◆ **Data for analysis**
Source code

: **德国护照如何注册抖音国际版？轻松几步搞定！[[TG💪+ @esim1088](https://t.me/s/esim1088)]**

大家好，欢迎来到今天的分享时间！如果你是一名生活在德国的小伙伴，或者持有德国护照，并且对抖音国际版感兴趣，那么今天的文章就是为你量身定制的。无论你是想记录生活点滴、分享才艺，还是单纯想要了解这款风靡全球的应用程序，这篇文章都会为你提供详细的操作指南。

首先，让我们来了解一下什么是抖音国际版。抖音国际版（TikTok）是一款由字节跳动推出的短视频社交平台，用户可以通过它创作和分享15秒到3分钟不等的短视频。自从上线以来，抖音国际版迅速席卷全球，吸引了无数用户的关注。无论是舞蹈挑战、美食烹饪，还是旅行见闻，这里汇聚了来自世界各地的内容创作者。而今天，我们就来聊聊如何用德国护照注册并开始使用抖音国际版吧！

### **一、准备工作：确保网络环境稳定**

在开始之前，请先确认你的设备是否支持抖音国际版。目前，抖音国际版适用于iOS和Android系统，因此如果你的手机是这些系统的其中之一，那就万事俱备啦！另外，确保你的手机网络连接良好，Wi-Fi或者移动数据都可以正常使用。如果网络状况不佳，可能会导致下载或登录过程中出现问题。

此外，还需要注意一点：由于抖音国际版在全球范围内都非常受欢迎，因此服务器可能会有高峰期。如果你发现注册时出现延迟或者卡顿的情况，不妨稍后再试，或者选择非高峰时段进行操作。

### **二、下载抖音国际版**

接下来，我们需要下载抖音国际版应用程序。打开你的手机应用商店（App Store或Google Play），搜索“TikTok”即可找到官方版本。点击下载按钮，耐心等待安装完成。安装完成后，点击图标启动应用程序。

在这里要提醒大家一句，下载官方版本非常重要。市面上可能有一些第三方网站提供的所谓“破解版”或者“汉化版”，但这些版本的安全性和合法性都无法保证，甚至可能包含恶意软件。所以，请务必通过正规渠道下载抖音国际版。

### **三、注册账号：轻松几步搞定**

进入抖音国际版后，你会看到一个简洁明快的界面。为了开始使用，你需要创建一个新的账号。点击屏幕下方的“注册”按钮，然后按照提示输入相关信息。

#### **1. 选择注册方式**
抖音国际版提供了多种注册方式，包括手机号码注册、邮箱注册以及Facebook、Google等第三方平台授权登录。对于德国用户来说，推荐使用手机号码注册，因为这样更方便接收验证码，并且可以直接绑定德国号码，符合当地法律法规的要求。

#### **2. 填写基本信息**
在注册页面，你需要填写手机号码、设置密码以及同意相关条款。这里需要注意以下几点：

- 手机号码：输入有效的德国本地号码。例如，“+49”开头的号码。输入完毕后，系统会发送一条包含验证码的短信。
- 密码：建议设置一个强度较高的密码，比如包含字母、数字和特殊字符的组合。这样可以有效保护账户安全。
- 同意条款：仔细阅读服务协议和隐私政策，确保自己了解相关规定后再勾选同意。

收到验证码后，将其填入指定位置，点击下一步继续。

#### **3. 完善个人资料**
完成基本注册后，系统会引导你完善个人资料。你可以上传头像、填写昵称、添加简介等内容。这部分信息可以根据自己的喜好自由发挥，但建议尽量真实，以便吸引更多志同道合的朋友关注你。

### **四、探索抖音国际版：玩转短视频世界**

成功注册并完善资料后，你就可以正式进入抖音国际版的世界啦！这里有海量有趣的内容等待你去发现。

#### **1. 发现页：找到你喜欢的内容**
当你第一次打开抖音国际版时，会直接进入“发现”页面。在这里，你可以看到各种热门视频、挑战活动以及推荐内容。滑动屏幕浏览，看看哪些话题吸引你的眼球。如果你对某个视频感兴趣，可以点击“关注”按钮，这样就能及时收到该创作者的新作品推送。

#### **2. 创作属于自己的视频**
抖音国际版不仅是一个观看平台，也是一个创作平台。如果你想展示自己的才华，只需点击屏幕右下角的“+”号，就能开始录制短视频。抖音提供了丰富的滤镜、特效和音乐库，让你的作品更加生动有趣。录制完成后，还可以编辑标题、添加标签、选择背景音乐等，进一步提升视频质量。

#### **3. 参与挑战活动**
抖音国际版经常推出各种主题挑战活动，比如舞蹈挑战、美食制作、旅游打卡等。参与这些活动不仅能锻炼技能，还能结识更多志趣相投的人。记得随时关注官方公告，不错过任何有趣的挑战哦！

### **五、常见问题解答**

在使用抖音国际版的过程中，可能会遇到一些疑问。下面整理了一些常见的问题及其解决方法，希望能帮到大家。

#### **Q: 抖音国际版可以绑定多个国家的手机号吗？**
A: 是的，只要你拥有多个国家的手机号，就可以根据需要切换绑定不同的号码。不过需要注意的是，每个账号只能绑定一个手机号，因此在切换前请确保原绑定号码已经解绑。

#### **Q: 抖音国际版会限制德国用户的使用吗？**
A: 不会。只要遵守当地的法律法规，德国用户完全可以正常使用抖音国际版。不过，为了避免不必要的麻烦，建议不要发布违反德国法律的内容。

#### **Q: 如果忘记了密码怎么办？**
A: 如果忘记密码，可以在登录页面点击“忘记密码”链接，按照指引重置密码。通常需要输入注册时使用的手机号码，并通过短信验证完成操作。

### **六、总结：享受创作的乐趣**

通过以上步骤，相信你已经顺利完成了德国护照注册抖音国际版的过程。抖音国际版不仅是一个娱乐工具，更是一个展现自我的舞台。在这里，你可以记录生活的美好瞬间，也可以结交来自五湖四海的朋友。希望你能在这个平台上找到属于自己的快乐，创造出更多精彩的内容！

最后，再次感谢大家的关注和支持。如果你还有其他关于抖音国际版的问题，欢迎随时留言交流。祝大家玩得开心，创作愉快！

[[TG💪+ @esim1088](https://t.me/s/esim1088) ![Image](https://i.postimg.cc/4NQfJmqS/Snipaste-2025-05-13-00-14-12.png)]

◆ **What needs to be done**
Looking at the records above, count the lines where the word "TikTok" appears. State only the number.

◆ **Exercise response**
2